**About this exercise**
Print nothing except the lines of the listing below from the line with "(a) Aplicant la primera" to the line with "Si $x=3$, llavors", each exactly as written, both ends included.

**Data for the task**

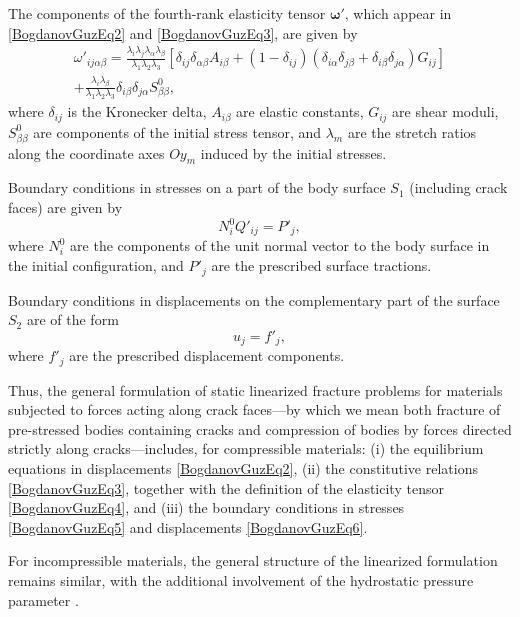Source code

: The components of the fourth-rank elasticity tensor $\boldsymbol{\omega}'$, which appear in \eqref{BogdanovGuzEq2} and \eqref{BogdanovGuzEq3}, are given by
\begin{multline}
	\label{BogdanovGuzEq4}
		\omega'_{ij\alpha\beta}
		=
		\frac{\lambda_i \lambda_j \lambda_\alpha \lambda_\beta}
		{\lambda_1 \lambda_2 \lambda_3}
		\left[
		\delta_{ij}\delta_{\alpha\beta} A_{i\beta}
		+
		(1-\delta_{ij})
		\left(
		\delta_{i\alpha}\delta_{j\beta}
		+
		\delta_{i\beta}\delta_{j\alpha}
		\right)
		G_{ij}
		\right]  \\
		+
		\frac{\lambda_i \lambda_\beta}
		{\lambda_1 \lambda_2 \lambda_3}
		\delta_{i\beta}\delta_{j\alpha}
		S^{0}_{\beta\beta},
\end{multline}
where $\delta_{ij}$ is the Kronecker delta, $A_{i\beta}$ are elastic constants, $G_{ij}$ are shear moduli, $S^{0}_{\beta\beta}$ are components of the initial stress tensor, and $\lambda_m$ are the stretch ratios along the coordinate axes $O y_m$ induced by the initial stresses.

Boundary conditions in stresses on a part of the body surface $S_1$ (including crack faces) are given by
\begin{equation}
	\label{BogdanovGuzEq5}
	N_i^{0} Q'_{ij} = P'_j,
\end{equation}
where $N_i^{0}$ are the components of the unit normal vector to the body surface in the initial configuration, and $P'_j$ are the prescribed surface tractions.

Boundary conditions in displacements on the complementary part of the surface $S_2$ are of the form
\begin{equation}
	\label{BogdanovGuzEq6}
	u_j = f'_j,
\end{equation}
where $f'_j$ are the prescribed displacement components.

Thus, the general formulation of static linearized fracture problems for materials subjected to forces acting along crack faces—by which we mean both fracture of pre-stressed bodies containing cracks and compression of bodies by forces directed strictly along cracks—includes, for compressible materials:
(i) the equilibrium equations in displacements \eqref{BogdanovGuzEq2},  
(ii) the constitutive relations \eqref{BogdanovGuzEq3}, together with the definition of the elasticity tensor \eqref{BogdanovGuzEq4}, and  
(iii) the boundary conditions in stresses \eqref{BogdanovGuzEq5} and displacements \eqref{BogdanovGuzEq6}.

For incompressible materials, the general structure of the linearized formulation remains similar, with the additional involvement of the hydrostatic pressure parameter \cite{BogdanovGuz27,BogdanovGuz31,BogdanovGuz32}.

---

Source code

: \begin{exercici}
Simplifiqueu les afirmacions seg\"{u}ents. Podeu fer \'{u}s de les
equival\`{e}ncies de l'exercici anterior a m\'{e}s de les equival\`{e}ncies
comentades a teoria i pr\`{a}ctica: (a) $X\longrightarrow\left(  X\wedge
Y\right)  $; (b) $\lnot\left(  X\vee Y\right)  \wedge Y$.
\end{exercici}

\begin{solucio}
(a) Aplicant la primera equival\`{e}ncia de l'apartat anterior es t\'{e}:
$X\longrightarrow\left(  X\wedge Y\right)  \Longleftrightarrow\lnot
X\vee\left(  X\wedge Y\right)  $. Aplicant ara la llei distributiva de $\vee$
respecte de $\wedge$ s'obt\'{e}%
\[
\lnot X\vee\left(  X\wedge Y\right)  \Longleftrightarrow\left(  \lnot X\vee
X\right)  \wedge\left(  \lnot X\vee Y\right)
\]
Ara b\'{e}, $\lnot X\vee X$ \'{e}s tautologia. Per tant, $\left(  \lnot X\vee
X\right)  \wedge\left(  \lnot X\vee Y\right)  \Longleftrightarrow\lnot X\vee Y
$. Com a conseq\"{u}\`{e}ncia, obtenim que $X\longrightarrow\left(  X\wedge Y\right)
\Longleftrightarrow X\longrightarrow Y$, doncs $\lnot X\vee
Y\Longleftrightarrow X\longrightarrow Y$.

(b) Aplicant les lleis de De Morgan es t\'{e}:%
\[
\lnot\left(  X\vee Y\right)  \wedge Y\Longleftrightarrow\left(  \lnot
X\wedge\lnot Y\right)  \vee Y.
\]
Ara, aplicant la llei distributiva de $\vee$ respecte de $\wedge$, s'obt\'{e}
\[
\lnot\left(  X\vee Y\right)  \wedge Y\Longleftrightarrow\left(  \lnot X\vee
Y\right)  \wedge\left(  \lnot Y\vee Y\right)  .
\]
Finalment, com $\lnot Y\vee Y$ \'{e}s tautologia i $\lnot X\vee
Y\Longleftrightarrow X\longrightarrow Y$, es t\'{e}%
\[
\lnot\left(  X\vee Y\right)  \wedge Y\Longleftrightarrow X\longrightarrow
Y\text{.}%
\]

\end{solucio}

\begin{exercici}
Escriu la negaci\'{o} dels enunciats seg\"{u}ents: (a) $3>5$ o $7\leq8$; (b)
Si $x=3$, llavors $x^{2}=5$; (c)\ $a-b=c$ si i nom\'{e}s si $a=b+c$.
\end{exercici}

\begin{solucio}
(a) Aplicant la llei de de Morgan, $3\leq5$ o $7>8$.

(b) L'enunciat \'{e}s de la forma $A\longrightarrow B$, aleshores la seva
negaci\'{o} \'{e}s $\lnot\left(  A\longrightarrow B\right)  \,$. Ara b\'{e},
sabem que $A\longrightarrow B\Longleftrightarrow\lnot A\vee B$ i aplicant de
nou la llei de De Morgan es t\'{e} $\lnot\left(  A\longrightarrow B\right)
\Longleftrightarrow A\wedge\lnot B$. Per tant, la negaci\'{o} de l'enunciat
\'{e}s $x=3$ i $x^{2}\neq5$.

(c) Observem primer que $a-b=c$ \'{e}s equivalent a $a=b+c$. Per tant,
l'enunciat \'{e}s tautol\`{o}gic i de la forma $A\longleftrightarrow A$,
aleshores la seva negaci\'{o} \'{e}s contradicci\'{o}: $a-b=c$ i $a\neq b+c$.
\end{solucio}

**Completed task**
(a) Aplicant la primera equival\`{e}ncia de l'apartat anterior es t\'{e}:
$X\longrightarrow\left(  X\wedge Y\right)  \Longleftrightarrow\lnot
X\vee\left(  X\wedge Y\right)  $. Aplicant ara la llei distributiva de $\vee$
respecte de $\wedge$ s'obt\'{e}%
\[
\lnot X\vee\left(  X\wedge Y\right)  \Longleftrightarrow\left(  \lnot X\vee
X\right)  \wedge\left(  \lnot X\vee Y\right)
\]
Ara b\'{e}, $\lnot X\vee X$ \'{e}s tautologia. Per tant, $\left(  \lnot X\vee
X\right)  \wedge\left(  \lnot X\vee Y\right)  \Longleftrightarrow\lnot X\vee Y
$. Com a conseq\"{u}\`{e}ncia, obtenim que $X\longrightarrow\left(  X\wedge Y\right)
\Longleftrightarrow X\longrightarrow Y$, doncs $\lnot X\vee
Y\Longleftrightarrow X\longrightarrow Y$.

(b) Aplicant les lleis de De Morgan es t\'{e}:%
\[
\lnot\left(  X\vee Y\right)  \wedge Y\Longleftrightarrow\left(  \lnot
X\wedge\lnot Y\right)  \vee Y.
\]
Ara, aplicant la llei distributiva de $\vee$ respecte de $\wedge$, s'obt\'{e}
\[
\lnot\left(  X\vee Y\right)  \wedge Y\Longleftrightarrow\left(  \lnot X\vee
Y\right)  \wedge\left(  \lnot Y\vee Y\right)  .
\]
Finalment, com $\lnot Y\vee Y$ \'{e}s tautologia i $\lnot X\vee
Y\Longleftrightarrow X\longrightarrow Y$, es t\'{e}%
\[
\lnot\left(  X\vee Y\right)  \wedge Y\Longleftrightarrow X\longrightarrow
Y\text{.}%
\]

\end{solucio}

\begin{exercici}
Escriu la negaci\'{o} dels enunciats seg\"{u}ents: (a) $3>5$ o $7\leq8$; (b)
Si $x=3$, llavors $x^{2}=5$; (c)\ $a-b=c$ si i nom\'{e}s si $a=b+c$.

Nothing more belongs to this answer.